Former local authority in Middlesex, England

Hendon was an ancient parish of around 8250 acre in Middlesex, on the border with Hertfordshire. As well as Hendon itself, the parish included Childs Hill, Golders Green and Mill Hill. In 1879 the parish was made a local government district. Such districts became urban districts in 1894. In 1931 the urban district absorbed the neighbouring parish of Edgware, and the following year the urban district was incorporated to become a municipal borough. The borough was abolished in 1965 when the area was transferred from Middlesex to Greater London and became part of the London Borough of Barnet.

==History==
===Background===

The name is either a Saxon-Celtic fusion meaning high down (hill) or purely Celtic meaning old down (hill). Its earliest known use is in 1005 as Heandunigna. It was in the Hundred of Gore in the county of Middlesex.

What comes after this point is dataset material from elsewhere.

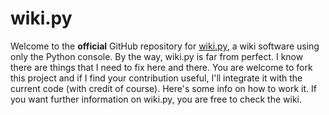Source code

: # wiki.py
Welcome to the **official** GitHub repository for [wiki.py](https://replit.com/@roc0ast3r/wikipy), a wiki software using only the Python console. By the way, wiki.py is far from perfect. I know there are things that I need to fix here and there. You are welcome to fork this project and if I find your contribution useful, I'll integrate it with the current code (with credit of course). Here's some info on how to work it. If you want further information on wiki.py, you are free to check the wiki.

Under an Act receiving Royal Asset of Henry VIII's the parish vestry took over many manorial responsibilities. Under Queen Victoria civil parishes in England took over secular functions, the shed religious equivalent became the ecclesiastical parish. The parish of Hendon was made a local government district in 1879. Such districts were reconstituted as urban districts under the Local Government Act 1894. The urban district was enlarged in 1931 to absorb the neighbouring parish of Edgware (previously part of the Hendon Rural District). The urban district was elevated to become a municipal borough in 1932 (reflected in the final coat of arms and its description). The latter was abolished in 1965 and the area became part of the London Borough of Barnet.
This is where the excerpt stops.